• **Exercise objective**
Using the listing beneath this task, count the lines with the word "therefore" and write only the result.

• **Dataset records**
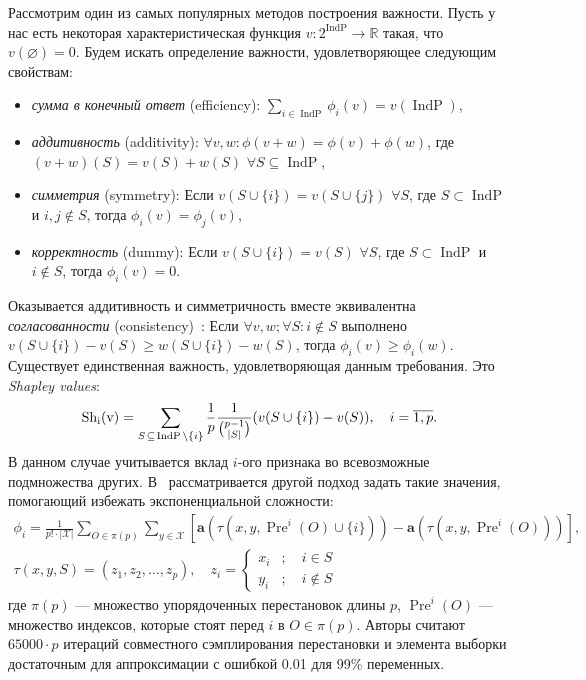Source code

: \documentclass[12pt]{article}
\begin{document}
Рассмотрим один из самых популярных методов построения важности. Пусть у нас есть некоторая характеристическая функция $v: 2^{\operatorname{IndP}} \rightarrow \mathbb{R} $ такая, что $v(\varnothing)=0$. Будем искать определение важности, удовлетворяющее следующим свойствам:
\begin{itemize}[noitemsep]
    \item \emph{сумма в конечный ответ} (efficiency): $\sum_{i \in \operatorname{IndP}} \phi_{i}(v)=v(\operatorname{IndP})$,
    \item \emph{аддитивность} (additivity): $\forall v, w: \phi(v+w)=\phi(v)+\phi(w)$, где $(v+w)(S)=v(S)+w(S)$ $\forall S  \subseteq \operatorname{IndP}$,
    \item \emph{симметрия} (symmetry): Если $v(S \cup\{i\})=v(S \cup\{j\})$ $\forall S$, где $S \subset \operatorname{IndP}$ и $i, j \notin S$, тогда $\phi_{i}(v)=\phi_{j}(v)$,
    \item \emph{корректность} (dummy): Если $v(S \cup\{i\})=v(S)$ $\forall S$, где $S \subset \operatorname{IndP}$ и $i \notin S$, тогда $\phi_{i}(v)=0$.
\end{itemize}
Оказывается аддитивность и симметричность вместе эквивалентна \emph{согласованности} \newline
(consistency)~\citep{deepshap}: Если $\forall v, w; \forall S:i \notin S$ выполнено $v(S \cup\{i\}) - v(S) \geq w(S \cup\{i\}) - w(S)$, тогда $\phi_{i}(v) \geq \phi_{i}(w)$. Существует единственная важность, удовлетворяющая данным требования. Это \emph{Shapley values}:
\begin{equation*}
    \operatorname{S h_{i}(v)}=\sum_{S \hspace{0.1em}\subseteq\hspace{0.1em} \operatorname{IndP} \backslash\{i\}} \frac{1}{p} \frac{1}{{p-1\choose |S|}} (v(S \cup\{i\})-v(S)), \quad i=\overline{1, p}.
\end{equation*}
В данном случае учитывается вклад $i$-ого признака во всевозможные подмножества других. В~\citep{shap_perm} рассматривается другой подход задать такие значения, помогающий избежать экспоненциальной сложности:
\begin{gather*}
    \phi_{i}=\frac{1}{p ! \cdot|\mathcal{X}|} \sum_{O \in \pi(p)} \sum_{y \in \mathcal{X}}\left[\mathbf{a}\left(\tau\left(x, y, \operatorname{Pre}^{i}(O) \cup\{i\}\right)\right)-\mathbf{a}\left(\tau\left(x, y, \operatorname{Pre}^{i}(O)\right)\right)\right],\\
    \tau(x, y, S)=\left(z_{1}, z_{2}, \ldots, z_{p}\right), \quad z_{i}=\left\{\begin{array}{ll}
    x_{i} & ; \quad i \in S \\
    y_{i} & ; \quad i \notin S
    \end{array}\right.
\end{gather*}
где $\pi(p)$ --- множество упорядоченных перестановок длины $p$, $\operatorname{Pre}^{i}(O)$ --- множество индексов, которые стоят перед $i$ в $O \in \pi(p)$. Авторы считают $65000 \cdot p$ итераций совместного сэмплирования перестановки и элемента выборки достаточным для аппроксимации с ошибкой 0.01 для 99\% переменных.
\end{document}
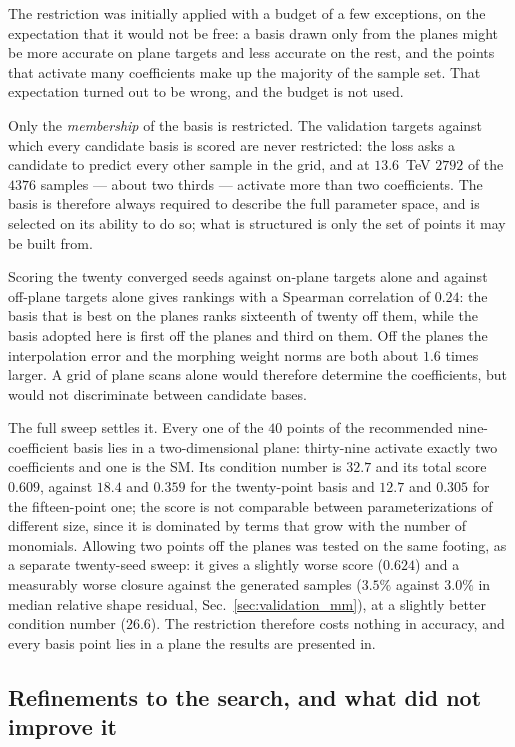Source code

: The restriction was initially applied with a budget of a few exceptions, on the
expectation that it would not be free: a basis drawn only from the planes might
be more accurate on plane targets and less accurate on the rest, and the points
that activate many coefficients make up the majority of the sample set. That
expectation turned out to be wrong, and the budget is not used.

Only the \emph{membership} of the basis is restricted. The
validation targets against which every candidate basis is scored are never restricted:
the loss asks a candidate to predict every other sample in the grid, and at $13.6$~TeV
$2792$ of the $4376$ samples --- about two thirds --- activate more than two
coefficients. The basis is therefore always required to describe the full parameter
space, and is selected on its ability to do so; what is structured is only the set of
points it may be built from.

Scoring the twenty converged seeds against on-plane targets alone and against
off-plane targets alone gives rankings with a Spearman correlation of $0.24$: the basis
that is best on the planes ranks sixteenth of twenty off them, while the basis adopted
here is first off the planes and third on them. Off the planes the interpolation error
and the morphing weight norms are both about $1.6$ times larger. A grid of plane scans
alone would therefore determine the coefficients, but would not discriminate between
candidate bases.

The full sweep settles it. Every one of the $40$ points of the recommended
nine-coefficient basis lies in a two-dimensional plane: thirty-nine activate
exactly two coefficients and one is the SM. Its condition number is
$32.7$ and its total score $0.609$, against $18.4$ and $0.359$ for the
twenty-point basis and $12.7$ and $0.305$ for the fifteen-point one; the score is
not comparable between parameterizations of different size, since it is dominated
by terms that grow with the number of monomials. Allowing two points off the
planes was tested on the same footing, as a separate twenty-seed sweep: it gives
a slightly worse score ($0.624$) and a measurably worse closure against the
generated samples ($3.5\%$ against $3.0\%$ in median relative shape residual,
Sec.~\ref{sec:validation_mm}), at a slightly better condition number ($26.6$).
The restriction therefore costs nothing in accuracy, and every basis point lies in a
plane the results are presented in.

\subsection{Refinements to the search, and what did not improve it}
\label{sec:appendix_basis_refinements}
\label{sec:basis_difficulty}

• **Task answer**
3